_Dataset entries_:
--------------------------------
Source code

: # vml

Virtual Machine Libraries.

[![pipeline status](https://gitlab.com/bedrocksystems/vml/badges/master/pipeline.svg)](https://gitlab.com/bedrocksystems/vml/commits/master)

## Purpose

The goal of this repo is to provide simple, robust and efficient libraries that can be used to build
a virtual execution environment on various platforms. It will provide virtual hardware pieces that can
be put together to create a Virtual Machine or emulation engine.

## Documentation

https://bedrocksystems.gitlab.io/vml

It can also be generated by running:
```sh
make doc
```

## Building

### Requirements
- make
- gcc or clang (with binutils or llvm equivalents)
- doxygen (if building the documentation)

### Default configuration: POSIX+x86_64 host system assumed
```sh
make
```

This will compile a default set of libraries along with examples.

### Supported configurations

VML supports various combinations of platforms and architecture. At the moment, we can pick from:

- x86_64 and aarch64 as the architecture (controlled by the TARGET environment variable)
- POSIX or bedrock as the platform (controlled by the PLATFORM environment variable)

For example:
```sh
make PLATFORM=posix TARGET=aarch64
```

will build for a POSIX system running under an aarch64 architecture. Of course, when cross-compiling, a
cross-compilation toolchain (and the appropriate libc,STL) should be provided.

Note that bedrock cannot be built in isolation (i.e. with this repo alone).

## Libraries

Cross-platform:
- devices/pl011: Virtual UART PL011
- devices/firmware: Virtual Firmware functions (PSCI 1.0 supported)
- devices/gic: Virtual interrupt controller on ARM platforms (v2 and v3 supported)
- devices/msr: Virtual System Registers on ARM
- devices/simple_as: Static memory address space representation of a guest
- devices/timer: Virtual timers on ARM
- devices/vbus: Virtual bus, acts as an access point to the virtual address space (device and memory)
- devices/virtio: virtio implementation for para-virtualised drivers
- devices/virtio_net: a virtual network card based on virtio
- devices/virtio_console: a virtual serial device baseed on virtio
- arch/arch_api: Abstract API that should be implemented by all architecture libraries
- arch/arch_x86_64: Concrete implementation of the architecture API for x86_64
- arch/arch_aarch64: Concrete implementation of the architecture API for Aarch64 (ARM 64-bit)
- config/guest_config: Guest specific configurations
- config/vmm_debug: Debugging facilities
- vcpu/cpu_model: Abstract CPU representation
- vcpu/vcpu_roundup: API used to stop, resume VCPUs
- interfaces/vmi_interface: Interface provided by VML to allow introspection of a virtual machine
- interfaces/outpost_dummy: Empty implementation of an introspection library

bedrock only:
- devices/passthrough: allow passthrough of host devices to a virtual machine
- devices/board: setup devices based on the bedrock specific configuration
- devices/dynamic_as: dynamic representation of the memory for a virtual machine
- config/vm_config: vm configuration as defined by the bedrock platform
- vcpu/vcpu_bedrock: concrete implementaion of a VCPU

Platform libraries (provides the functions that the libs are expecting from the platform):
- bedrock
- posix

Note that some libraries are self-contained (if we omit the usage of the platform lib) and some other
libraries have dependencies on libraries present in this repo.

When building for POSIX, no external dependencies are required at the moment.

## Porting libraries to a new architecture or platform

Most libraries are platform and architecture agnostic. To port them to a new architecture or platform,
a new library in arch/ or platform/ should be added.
--------------------------------
_Problem description_:
From the entries above, extract each line containing "moment".

_Task solution_:
VML supports various combinations of platforms and architecture. At the moment, we can pick from:
When building for POSIX, no external dependencies are required at the moment.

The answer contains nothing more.